Source texts of formatted documents:
Content starts

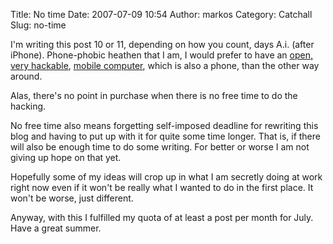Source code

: Title: No time
Date: 2007-07-09 10:54
Author: markos
Category: Catchall
Slug: no-time

I'm writing this post 10 or 11, depending on how you count, days A.i.
(after iPhone). Phone-phobic heathen that I am, I would prefer to have
an [open, very hackable](http://www.openmoko.org/), [mobile
computer](http://www.openmoko.com/), which is also a phone, than the
other way around.

Alas, there's no point in purchase when there is no free time to do the
hacking.

No free time also means forgetting self-imposed deadline for rewriting
this blog and having to put up with it for quite some time longer. That
is, if there will also be enough time to do some writing. For better or
worse I am not giving up hope on that yet.

Hopefully some of my ideas will crop up in what I am secretly doing at
work right now even if it won't be really what I wanted to do in the
first place. It won't be worse, just different.

Anyway, with this I fulfilled my quota of at least a post per month for
July. Have a great summer.

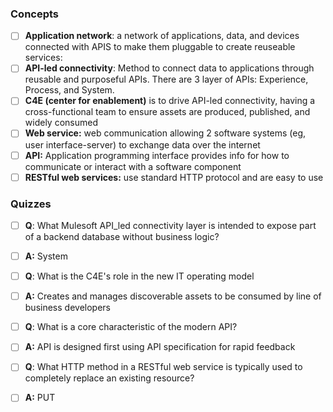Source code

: ### Concepts
- [ ] **Application network**: a network of applications, data, and devices connected with APIS to make them pluggable to create reuseable services:
- [ ] **API-led connectivity**: Method to connect data to applications through reusable and purposeful APIs. There are 3 layer of APIs: Experience, Process, and System.
- [ ] **C4E (center for enablement)** is to drive API-led connectivity, having a cross-functional team to ensure assets are produced, published, and widely consumed
- [ ] **Web service:** web communication allowing 2 software systems (eg, user interface-server) to exchange data over the internet
- [ ] **API:** Application programming interface provides info for how to communicate or interact with a software component
- [ ] **RESTful web services:** use standard HTTP protocol and are easy to use

### Quizzes
- [ ] **Q**: What Mulesoft API_led connectivity layer is intended to expose part of a backend database without business logic?
- [ ] **A:** System
- [ ] **Q**: What is the C4E's role in the new IT operating model 
- [ ] **A:** Creates and manages discoverable assets to be consumed by line of business developers
- [ ] **Q**: What is a core characteristic of the modern API?
- [ ] **A:** API is designed first using API specification for rapid feedback
- [ ] **Q**: What HTTP method in a RESTful web service is typically used to completely replace an existing resource?
- [ ] **A:** PUT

Content ends

**Exercise**
Please set down exactly the lines from the first line of the data above through the line with "- [ ] **Q**: What is the", both included, leaving out the pictures.

**Solved exercise**
Source code

: Title: No time
Date: 2007-07-09 10:54
Author: markos
Category: Catchall
Slug: no-time

I'm writing this post 10 or 11, depending on how you count, days A.i.
(after iPhone). Phone-phobic heathen that I am, I would prefer to have
an [open, very hackable](http://www.openmoko.org/), [mobile
computer](http://www.openmoko.com/), which is also a phone, than the
other way around.

Alas, there's no point in purchase when there is no free time to do the
hacking.

No free time also means forgetting self-imposed deadline for rewriting
this blog and having to put up with it for quite some time longer. That
is, if there will also be enough time to do some writing. For better or
worse I am not giving up hope on that yet.

Hopefully some of my ideas will crop up in what I am secretly doing at
work right now even if it won't be really what I wanted to do in the
first place. It won't be worse, just different.

Anyway, with this I fulfilled my quota of at least a post per month for
July. Have a great summer.

Source code

: ### Concepts
- [ ] **Application network**: a network of applications, data, and devices connected with APIS to make them pluggable to create reuseable services:
- [ ] **API-led connectivity**: Method to connect data to applications through reusable and purposeful APIs. There are 3 layer of APIs: Experience, Process, and System.
- [ ] **C4E (center for enablement)** is to drive API-led connectivity, having a cross-functional team to ensure assets are produced, published, and widely consumed
- [ ] **Web service:** web communication allowing 2 software systems (eg, user interface-server) to exchange data over the internet
- [ ] **API:** Application programming interface provides info for how to communicate or interact with a software component
- [ ] **RESTful web services:** use standard HTTP protocol and are easy to use

### Quizzes
- [ ] **Q**: What Mulesoft API_led connectivity layer is intended to expose part of a backend database without business logic?
- [ ] **A:** System
- [ ] **Q**: What is the C4E's role in the new IT operating model 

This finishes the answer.